Introduction Osimertinib is an approved therapy for patients with a Thr790met (T790M) mutation diagnosed with non-small cell lung cancer (NSCLC) that progresses during epidermal growth factor receptor-tyrosine kinase inhibitor (EGFR-TKI) therapy. However, in 7–13% of patients, drug-related side effects lead to discontinuation of osimertinib treatment. In such cases, osimertinib desensitization is a treatment option that can be considered. Case report A 59-year-old female patient, who was followed up with the diagnosis of stage 4 NSCLC, was consulted to the allergy clinic because of urticaria. The patient developed urticaria plaques 20 h after the third dose of osimertinib tablet. Management & outcome With the diagnosis of osimertinib-induced urticaria, desensitization was planned for the patient. Treatment was started with a dose of 0.1 mg/day osimertinib.
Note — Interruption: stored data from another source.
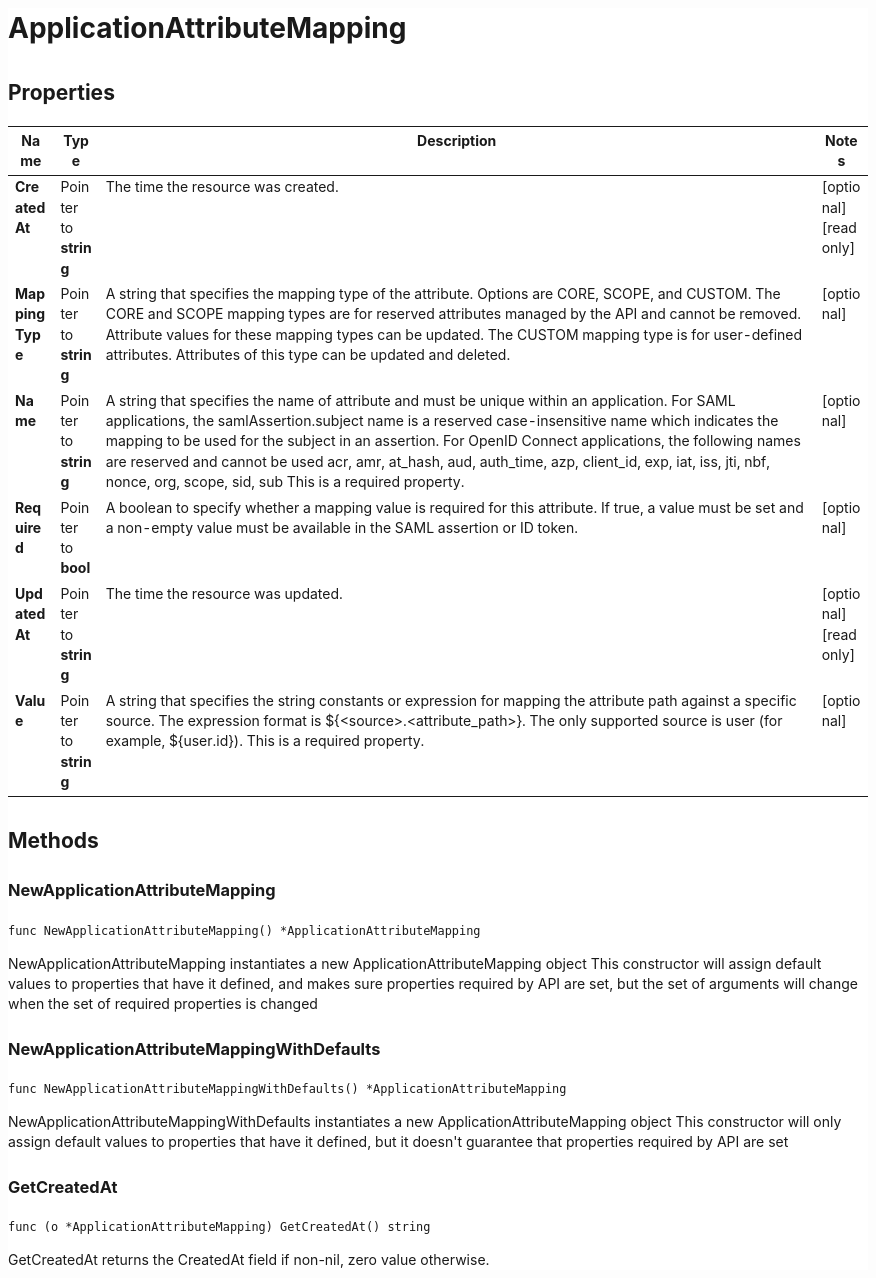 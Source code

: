 # ApplicationAttributeMapping

## Properties

Name | Type | Description | Notes
------------ | ------------- | ------------- | -------------
**CreatedAt** | Pointer to **string** | The time the resource was created. | [optional] [readonly] 
**MappingType** | Pointer to **string** | A string that specifies the mapping type of the attribute. Options are CORE, SCOPE, and CUSTOM. The CORE and SCOPE mapping types are for reserved attributes managed by the API and cannot be removed. Attribute values for these mapping types can be updated. The CUSTOM mapping type is for user-defined attributes. Attributes of this type can be updated and deleted. | [optional] 
**Name** | Pointer to **string** | A string that specifies the name of attribute and must be unique within an application. For SAML applications, the samlAssertion.subject name is a reserved case-insensitive name which indicates the mapping to be used for the subject in an assertion. For OpenID Connect applications, the following names are reserved and cannot be used acr, amr, at_hash, aud, auth_time, azp, client_id, exp, iat, iss, jti, nbf, nonce, org, scope, sid, sub  This is a required property. | [optional] 
**Required** | Pointer to **bool** | A boolean to specify whether a mapping value is required for this attribute. If true, a value must be set and a non-empty value must be available in the SAML assertion or ID token. | [optional] 
**UpdatedAt** | Pointer to **string** | The time the resource was updated. | [optional] [readonly] 
**Value** | Pointer to **string** | A string that specifies the string constants or expression for mapping the attribute path against a specific source. The expression format is ${&lt;source&gt;.&lt;attribute_path&gt;}. The only supported source is user (for example, ${user.id}). This is a required property. | [optional] 

## Methods

### NewApplicationAttributeMapping

`func NewApplicationAttributeMapping() *ApplicationAttributeMapping`

NewApplicationAttributeMapping instantiates a new ApplicationAttributeMapping object
This constructor will assign default values to properties that have it defined,
and makes sure properties required by API are set, but the set of arguments
will change when the set of required properties is changed

### NewApplicationAttributeMappingWithDefaults

`func NewApplicationAttributeMappingWithDefaults() *ApplicationAttributeMapping`

NewApplicationAttributeMappingWithDefaults instantiates a new ApplicationAttributeMapping object
This constructor will only assign default values to properties that have it defined,
but it doesn't guarantee that properties required by API are set

### GetCreatedAt

`func (o *ApplicationAttributeMapping) GetCreatedAt() string`

GetCreatedAt returns the CreatedAt field if non-nil, zero value otherwise.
The procedure was completed in approximately 50 days, and a dose of 80 mg/day was reached with antihistamine suppression. Discussion Here, a successful osimertinib desensitization in a patient with a history of osimertinib-related type 1 allergic reaction is reported. Osimertinib desensitization is a treatment option that should be considered in cases where treatment has to be ceased due to drug-related side effects.